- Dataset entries

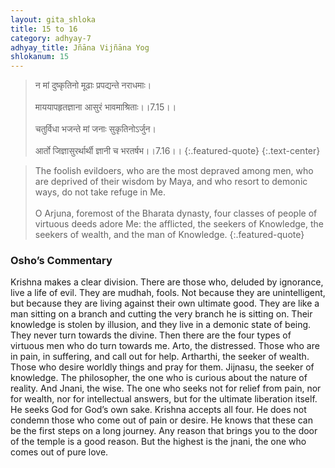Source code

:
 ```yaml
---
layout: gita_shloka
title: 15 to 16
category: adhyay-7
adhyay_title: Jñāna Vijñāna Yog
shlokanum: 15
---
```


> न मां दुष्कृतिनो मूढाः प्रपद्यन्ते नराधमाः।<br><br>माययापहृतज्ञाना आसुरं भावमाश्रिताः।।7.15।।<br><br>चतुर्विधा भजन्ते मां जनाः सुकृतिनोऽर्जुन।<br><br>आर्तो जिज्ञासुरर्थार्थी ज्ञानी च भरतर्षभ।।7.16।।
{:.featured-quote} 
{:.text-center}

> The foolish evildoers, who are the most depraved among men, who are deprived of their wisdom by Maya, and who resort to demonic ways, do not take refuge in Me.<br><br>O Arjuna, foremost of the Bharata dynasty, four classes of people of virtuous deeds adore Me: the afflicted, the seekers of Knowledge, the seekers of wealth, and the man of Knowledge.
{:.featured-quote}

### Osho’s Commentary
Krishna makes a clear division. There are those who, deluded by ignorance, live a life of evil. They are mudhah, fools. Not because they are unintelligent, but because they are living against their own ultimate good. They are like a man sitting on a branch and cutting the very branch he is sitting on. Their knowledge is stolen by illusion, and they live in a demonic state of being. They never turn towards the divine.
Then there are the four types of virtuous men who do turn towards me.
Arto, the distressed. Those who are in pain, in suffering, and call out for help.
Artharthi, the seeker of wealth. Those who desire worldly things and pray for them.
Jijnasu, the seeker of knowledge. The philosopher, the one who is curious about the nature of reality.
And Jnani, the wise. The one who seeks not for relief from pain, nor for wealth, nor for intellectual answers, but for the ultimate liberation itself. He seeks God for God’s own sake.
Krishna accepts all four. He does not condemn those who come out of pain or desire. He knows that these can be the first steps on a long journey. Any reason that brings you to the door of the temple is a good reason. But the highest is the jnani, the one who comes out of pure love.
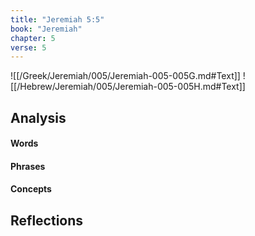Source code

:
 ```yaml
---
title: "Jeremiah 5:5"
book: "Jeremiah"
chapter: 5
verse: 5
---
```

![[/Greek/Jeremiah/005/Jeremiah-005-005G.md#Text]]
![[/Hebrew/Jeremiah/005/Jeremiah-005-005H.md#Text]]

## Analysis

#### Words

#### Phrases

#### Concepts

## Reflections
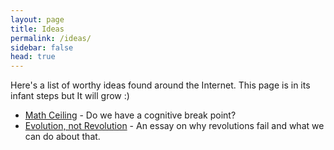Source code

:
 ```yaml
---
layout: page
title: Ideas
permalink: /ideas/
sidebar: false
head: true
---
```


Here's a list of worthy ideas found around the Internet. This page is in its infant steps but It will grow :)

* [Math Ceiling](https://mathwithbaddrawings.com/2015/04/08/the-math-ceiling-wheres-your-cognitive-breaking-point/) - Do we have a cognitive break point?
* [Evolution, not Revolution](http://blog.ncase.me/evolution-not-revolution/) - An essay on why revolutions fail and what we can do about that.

---

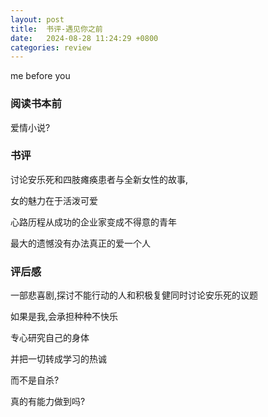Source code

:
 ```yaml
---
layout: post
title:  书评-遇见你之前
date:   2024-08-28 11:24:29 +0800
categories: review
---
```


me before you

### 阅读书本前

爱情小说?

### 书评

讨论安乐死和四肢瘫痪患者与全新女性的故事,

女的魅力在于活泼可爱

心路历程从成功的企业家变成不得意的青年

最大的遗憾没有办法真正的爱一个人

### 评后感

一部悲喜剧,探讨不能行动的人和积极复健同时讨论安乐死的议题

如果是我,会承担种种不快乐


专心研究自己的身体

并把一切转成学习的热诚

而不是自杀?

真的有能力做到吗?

--

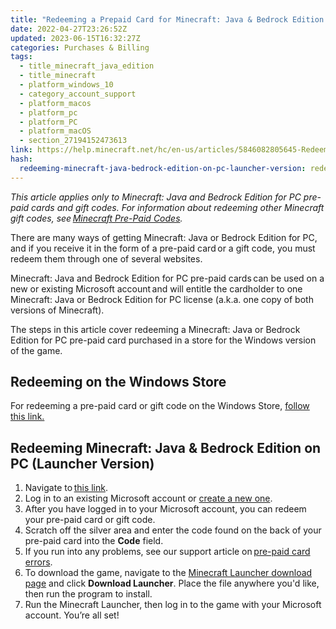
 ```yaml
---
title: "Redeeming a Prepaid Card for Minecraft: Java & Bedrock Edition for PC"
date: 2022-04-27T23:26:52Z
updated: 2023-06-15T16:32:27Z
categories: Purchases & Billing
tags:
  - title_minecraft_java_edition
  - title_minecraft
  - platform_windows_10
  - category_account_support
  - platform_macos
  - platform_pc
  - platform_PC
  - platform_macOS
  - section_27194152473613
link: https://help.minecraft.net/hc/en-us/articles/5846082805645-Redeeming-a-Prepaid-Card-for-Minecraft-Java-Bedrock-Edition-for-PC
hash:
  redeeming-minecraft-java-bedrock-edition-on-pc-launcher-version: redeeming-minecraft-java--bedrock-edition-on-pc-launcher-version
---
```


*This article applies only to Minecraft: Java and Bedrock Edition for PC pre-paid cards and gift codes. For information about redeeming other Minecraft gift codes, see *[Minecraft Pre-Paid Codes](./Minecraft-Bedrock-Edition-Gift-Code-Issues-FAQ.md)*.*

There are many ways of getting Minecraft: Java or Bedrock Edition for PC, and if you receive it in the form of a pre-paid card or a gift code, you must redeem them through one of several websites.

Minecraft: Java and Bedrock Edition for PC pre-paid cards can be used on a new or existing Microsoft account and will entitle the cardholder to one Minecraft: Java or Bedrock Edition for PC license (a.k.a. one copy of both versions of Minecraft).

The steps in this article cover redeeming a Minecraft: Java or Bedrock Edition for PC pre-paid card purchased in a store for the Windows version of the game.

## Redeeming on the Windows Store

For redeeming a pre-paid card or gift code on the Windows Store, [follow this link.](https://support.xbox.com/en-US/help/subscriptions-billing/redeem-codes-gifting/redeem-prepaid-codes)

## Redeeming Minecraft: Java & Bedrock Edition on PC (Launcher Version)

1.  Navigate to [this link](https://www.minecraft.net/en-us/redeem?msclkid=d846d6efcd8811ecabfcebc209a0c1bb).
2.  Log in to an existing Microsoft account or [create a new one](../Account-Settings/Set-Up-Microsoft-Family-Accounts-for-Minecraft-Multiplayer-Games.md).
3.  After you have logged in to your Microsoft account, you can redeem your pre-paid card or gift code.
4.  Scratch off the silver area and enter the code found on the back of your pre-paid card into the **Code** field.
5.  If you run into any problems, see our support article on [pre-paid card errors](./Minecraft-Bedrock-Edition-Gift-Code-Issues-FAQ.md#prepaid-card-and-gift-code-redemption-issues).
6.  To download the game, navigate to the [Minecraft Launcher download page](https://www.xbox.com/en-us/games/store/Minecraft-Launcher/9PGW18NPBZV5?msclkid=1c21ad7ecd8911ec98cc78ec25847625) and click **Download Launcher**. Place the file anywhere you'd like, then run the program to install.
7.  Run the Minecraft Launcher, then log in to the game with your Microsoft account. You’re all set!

- Work instruction
The word "steps" may appear in several lines of the data; copy every line where it does.

- Exercise output
Krishna accepts all four. He does not condemn those who come out of pain or desire. He knows that these can be the first steps on a long journey. Any reason that brings you to the door of the temple is a good reason. But the highest is the jnani, the one who comes out of pure love.
Here's a list of worthy ideas found around the Internet. This page is in its infant steps but It will grow :)
The steps in this article cover redeeming a Minecraft: Java or Bedrock Edition for PC pre-paid card purchased in a store for the Windows version of the game.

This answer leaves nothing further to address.